Dr Terence Stephenson, the chairman of the Academy of Medical Royal Colleges, said he was “concerned” that we chose “to remain so dependent on doctors from overseas…Not just from former Commonwealth countries but also from the European Union … I think we should become self-sufficient.”

Despite the overseas recruitment there are still gaps on the rota, so British-based agency nurses will also be required to cover – resulting in more agency fees. In addition some British nurses who need immediate cash in their pockets are choosing to work agency shifts rather than work in a permanent post. This means more immediate cash for the nurse but less holiday and sick pay and no pension.

Agencies, knowing that nurses are in short supply, charge fees way above NHS pay rates, £2,000 a shift. Foundation trust spending on agency staff by foundation trusts alone has risen by £540 million since 2010 to £1.4 billion in 2013-14. Put simply, real investment in education and training is being diverted to agency profits.


Currently the government is also claiming that it has expanded the number of training places for nurses and allied health professionals such as physiotherapists and speech therapists. It is true that from September there will be extra places. But it is saying rather less about the other major change to these professions, namely that students will need to pay full tuition fees and not be eligible for a bursary.

‘Recruitment from the EU costs the NHS £10,000 per nurse.’

So a typical staff nurse qualifying in 2020 will have a debt of more than £50,000, and as their training entails more than 2000 practice hours they will have paid to work! Also although the government is allowing universities to expand places, the staff shortages in the NHS mean that there are too few qualified staff available to train and support a larger number of students.

Hospitals hired 5,778 foreign nurses last year, up from 1,360 the year before, many from those EU countries particularly hard hit by the EU’s destructive “austerity’’ (poverty) policies – Spain, Italy, Portugal and Greece. Many of these staff are very skilful, and the aggressive tactics of the recruitment agencies has led to criticism from both the Spanish and Portuguese nursing regulators.
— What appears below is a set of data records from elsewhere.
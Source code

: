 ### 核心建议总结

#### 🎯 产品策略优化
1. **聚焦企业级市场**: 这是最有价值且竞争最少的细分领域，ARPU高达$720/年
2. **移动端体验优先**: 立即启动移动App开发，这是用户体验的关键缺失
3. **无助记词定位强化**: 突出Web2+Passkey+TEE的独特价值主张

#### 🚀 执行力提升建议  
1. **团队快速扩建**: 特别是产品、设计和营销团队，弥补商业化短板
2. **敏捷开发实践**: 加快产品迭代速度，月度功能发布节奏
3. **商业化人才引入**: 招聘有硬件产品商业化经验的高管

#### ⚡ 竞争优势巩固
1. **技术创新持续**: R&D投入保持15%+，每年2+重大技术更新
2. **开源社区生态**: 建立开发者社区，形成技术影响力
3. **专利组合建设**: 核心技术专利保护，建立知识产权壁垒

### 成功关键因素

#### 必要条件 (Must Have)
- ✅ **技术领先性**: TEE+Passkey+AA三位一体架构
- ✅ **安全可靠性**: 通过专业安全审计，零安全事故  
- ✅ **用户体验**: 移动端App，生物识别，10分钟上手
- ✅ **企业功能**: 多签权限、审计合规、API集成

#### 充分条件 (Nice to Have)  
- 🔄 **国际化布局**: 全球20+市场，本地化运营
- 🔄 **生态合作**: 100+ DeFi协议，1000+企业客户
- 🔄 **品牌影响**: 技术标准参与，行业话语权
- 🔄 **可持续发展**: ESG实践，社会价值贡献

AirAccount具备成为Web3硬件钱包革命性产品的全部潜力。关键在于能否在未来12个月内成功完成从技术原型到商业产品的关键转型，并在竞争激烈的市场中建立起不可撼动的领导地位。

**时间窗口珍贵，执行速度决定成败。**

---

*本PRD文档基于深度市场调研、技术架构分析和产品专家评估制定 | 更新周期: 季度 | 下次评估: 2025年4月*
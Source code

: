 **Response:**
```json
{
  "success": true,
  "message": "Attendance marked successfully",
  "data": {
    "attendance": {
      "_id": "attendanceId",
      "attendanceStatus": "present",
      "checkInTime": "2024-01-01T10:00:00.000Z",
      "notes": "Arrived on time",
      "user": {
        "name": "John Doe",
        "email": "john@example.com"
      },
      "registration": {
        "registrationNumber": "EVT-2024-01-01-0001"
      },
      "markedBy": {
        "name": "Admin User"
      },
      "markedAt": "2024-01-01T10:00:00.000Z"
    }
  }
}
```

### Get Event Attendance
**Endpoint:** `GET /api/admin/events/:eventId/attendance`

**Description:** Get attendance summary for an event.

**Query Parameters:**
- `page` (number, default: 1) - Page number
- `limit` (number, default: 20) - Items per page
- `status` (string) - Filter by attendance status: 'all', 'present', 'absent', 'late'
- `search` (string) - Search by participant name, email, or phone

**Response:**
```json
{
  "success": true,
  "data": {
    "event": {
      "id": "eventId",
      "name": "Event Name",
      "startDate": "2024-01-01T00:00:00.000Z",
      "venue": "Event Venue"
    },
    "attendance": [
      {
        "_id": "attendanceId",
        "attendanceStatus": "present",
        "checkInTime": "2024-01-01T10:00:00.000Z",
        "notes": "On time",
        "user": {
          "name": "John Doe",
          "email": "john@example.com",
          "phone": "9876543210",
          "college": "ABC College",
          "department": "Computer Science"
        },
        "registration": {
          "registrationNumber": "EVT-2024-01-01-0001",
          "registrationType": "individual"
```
But there are fears that some managers are lowering the bar for recruits’ English skills. Dr Peter Carter, former chief executive and general secretary of the Royal College of Nursing, said that it was “totally unacceptable” for hospitals not to give proper English tests. At a recruitment fair in Porto, Portugal, Bedford Hospital hired 25 nurses. They were offered contracts without any formal English tests and some were even given help to fill in the application form.

Educating more nursing graduates would reduce the NHS’s dependency on overseas-educated and agency nurses. As Dr Peter Carter said, nurses from overseas had made an important contribution to the NHS. “However, the over-reliance on nurses from overseas demonstrates a complete lack of long-term planning. Instead of training the nurses we need to care for our sick and our old, we go from famine to feast every few years by trying to plug staffing gaps from abroad when care becomes unsafe. Then once things are under control, the NHS cuts back again and the cycle repeats. Proper workforce planning is the only way of meeting the extraordinary demands faced by care services…”

The campaign opposing the cut to nursing bursaries led to one small victory. Bursaries for those who already have a health-related degree and will therefore gain a professional postgraduate nursing qualification in two years have been extended for those starting in September 2017. There is an urgent need to advertise that opportunity and indeed to campaign to extend it.

Given the fact that many post graduate nurses work more years in the NHS than overseas recruits, the economics of funding such a student make more sense in pure financial terms than overseas recruitment.